> WHAT TO WORK ON
Your answer must be an exact copy of the records, with no pictures included.

> RECORDED INFORMATION
——————

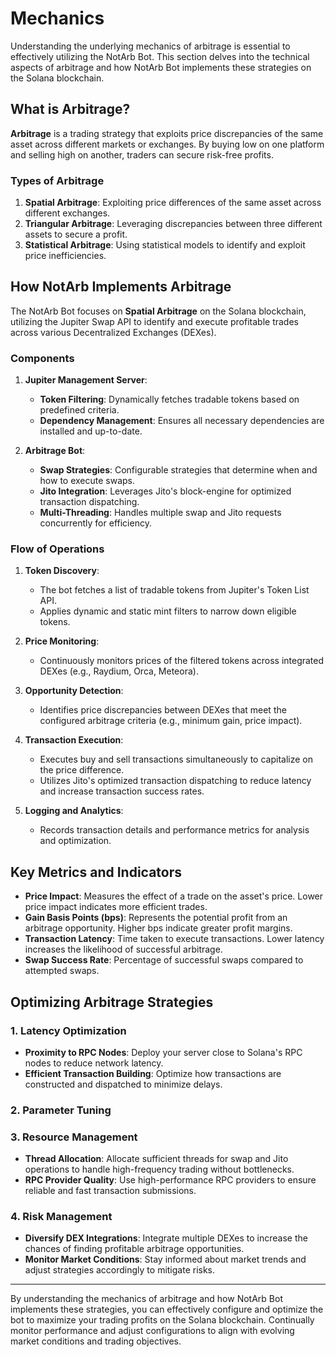 # Mechanics

Understanding the underlying mechanics of arbitrage is essential to effectively utilizing the NotArb Bot. This section delves into the technical aspects of arbitrage and how NotArb Bot implements these strategies on the Solana blockchain.

## What is Arbitrage?

**Arbitrage** is a trading strategy that exploits price discrepancies of the same asset across different markets or exchanges. By buying low on one platform and selling high on another, traders can secure risk-free profits.

### Types of Arbitrage

1. **Spatial Arbitrage**: Exploiting price differences of the same asset across different exchanges.
2. **Triangular Arbitrage**: Leveraging discrepancies between three different assets to secure a profit.
3. **Statistical Arbitrage**: Using statistical models to identify and exploit price inefficiencies.

## How NotArb Implements Arbitrage

The NotArb Bot focuses on **Spatial Arbitrage** on the Solana blockchain, utilizing the Jupiter Swap API to identify and execute profitable trades across various Decentralized Exchanges (DEXes).

### Components

1. **Jupiter Management Server**:
    - **Token Filtering**: Dynamically fetches tradable tokens based on predefined criteria.
    - **Dependency Management**: Ensures all necessary dependencies are installed and up-to-date.

2. **Arbitrage Bot**:
    - **Swap Strategies**: Configurable strategies that determine when and how to execute swaps.
    - **Jito Integration**: Leverages Jito's block-engine for optimized transaction dispatching.
    - **Multi-Threading**: Handles multiple swap and Jito requests concurrently for efficiency.

### Flow of Operations

1. **Token Discovery**:
    - The bot fetches a list of tradable tokens from Jupiter's Token List API.
    - Applies dynamic and static mint filters to narrow down eligible tokens.

2. **Price Monitoring**:
    - Continuously monitors prices of the filtered tokens across integrated DEXes (e.g., Raydium, Orca, Meteora).

3. **Opportunity Detection**:
    - Identifies price discrepancies between DEXes that meet the configured arbitrage criteria (e.g., minimum gain, price impact).

4. **Transaction Execution**:
    - Executes buy and sell transactions simultaneously to capitalize on the price difference.
    - Utilizes Jito's optimized transaction dispatching to reduce latency and increase transaction success rates.

5. **Logging and Analytics**:
    - Records transaction details and performance metrics for analysis and optimization.

## Key Metrics and Indicators

- **Price Impact**: Measures the effect of a trade on the asset's price. Lower price impact indicates more efficient trades.
- **Gain Basis Points (bps)**: Represents the potential profit from an arbitrage opportunity. Higher bps indicate greater profit margins.
- **Transaction Latency**: Time taken to execute transactions. Lower latency increases the likelihood of successful arbitrage.
- **Swap Success Rate**: Percentage of successful swaps compared to attempted swaps.

## Optimizing Arbitrage Strategies

### 1. **Latency Optimization**

- **Proximity to RPC Nodes**: Deploy your server close to Solana's RPC nodes to reduce network latency.
- **Efficient Transaction Building**: Optimize how transactions are constructed and dispatched to minimize delays.

### 2. **Parameter Tuning**



### 3. **Resource Management**

- **Thread Allocation**: Allocate sufficient threads for swap and Jito operations to handle high-frequency trading without bottlenecks.
- **RPC Provider Quality**: Use high-performance RPC providers to ensure reliable and fast transaction submissions.

### 4. **Risk Management**

- **Diversify DEX Integrations**: Integrate multiple DEXes to increase the chances of finding profitable arbitrage opportunities.
- **Monitor Market Conditions**: Stay informed about market trends and adjust strategies accordingly to mitigate risks.


---

By understanding the mechanics of arbitrage and how NotArb Bot implements these strategies, you can effectively configure and optimize the bot to maximize your trading profits on the Solana blockchain. Continually monitor performance and adjust configurations to align with evolving market conditions and trading objectives.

——————

> TASK SOLUTION
 # Mechanics

Understanding the underlying mechanics of arbitrage is essential to effectively utilizing the NotArb Bot. This section delves into the technical aspects of arbitrage and how NotArb Bot implements these strategies on the Solana blockchain.

## What is Arbitrage?

**Arbitrage** is a trading strategy that exploits price discrepancies of the same asset across different markets or exchanges. By buying low on one platform and selling high on another, traders can secure risk-free profits.

### Types of Arbitrage

1. **Spatial Arbitrage**: Exploiting price differences of the same asset across different exchanges.
2. **Triangular Arbitrage**: Leveraging discrepancies between three different assets to secure a profit.
3. **Statistical Arbitrage**: Using statistical models to identify and exploit price inefficiencies.

## How NotArb Implements Arbitrage

The NotArb Bot focuses on **Spatial Arbitrage** on the Solana blockchain, utilizing the Jupiter Swap API to identify and execute profitable trades across various Decentralized Exchanges (DEXes).

### Components

1. **Jupiter Management Server**:
    - **Token Filtering**: Dynamically fetches tradable tokens based on predefined criteria.
    - **Dependency Management**: Ensures all necessary dependencies are installed and up-to-date.

2. **Arbitrage Bot**:
    - **Swap Strategies**: Configurable strategies that determine when and how to execute swaps.
    - **Jito Integration**: Leverages Jito's block-engine for optimized transaction dispatching.
    - **Multi-Threading**: Handles multiple swap and Jito requests concurrently for efficiency.

### Flow of Operations

1. **Token Discovery**:
    - The bot fetches a list of tradable tokens from Jupiter's Token List API.
    - Applies dynamic and static mint filters to narrow down eligible tokens.

2. **Price Monitoring**:
    - Continuously monitors prices of the filtered tokens across integrated DEXes (e.g., Raydium, Orca, Meteora).

3. **Opportunity Detection**:
    - Identifies price discrepancies between DEXes that meet the configured arbitrage criteria (e.g., minimum gain, price impact).

4. **Transaction Execution**:
    - Executes buy and sell transactions simultaneously to capitalize on the price difference.
    - Utilizes Jito's optimized transaction dispatching to reduce latency and increase transaction success rates.

5. **Logging and Analytics**:
    - Records transaction details and performance metrics for analysis and optimization.

## Key Metrics and Indicators

- **Price Impact**: Measures the effect of a trade on the asset's price. Lower price impact indicates more efficient trades.
- **Gain Basis Points (bps)**: Represents the potential profit from an arbitrage opportunity. Higher bps indicate greater profit margins.
- **Transaction Latency**: Time taken to execute transactions. Lower latency increases the likelihood of successful arbitrage.
- **Swap Success Rate**: Percentage of successful swaps compared to attempted swaps.

## Optimizing Arbitrage Strategies

### 1. **Latency Optimization**

- **Proximity to RPC Nodes**: Deploy your server close to Solana's RPC nodes to reduce network latency.
- **Efficient Transaction Building**: Optimize how transactions are constructed and dispatched to minimize delays.

### 2. **Parameter Tuning**



### 3. **Resource Management**

- **Thread Allocation**: Allocate sufficient threads for swap and Jito operations to handle high-frequency trading without bottlenecks.
- **RPC Provider Quality**: Use high-performance RPC providers to ensure reliable and fast transaction submissions.

### 4. **Risk Management**

- **Diversify DEX Integrations**: Integrate multiple DEXes to increase the chances of finding profitable arbitrage opportunities.
- **Monitor Market Conditions**: Stay informed about market trends and adjust strategies accordingly to mitigate risks.


---

By understanding the mechanics of arbitrage and how NotArb Bot implements these strategies, you can effectively configure and optimize the bot to maximize your trading profits on the Solana blockchain. Continually monitor performance and adjust configurations to align with evolving market conditions and trading objectives.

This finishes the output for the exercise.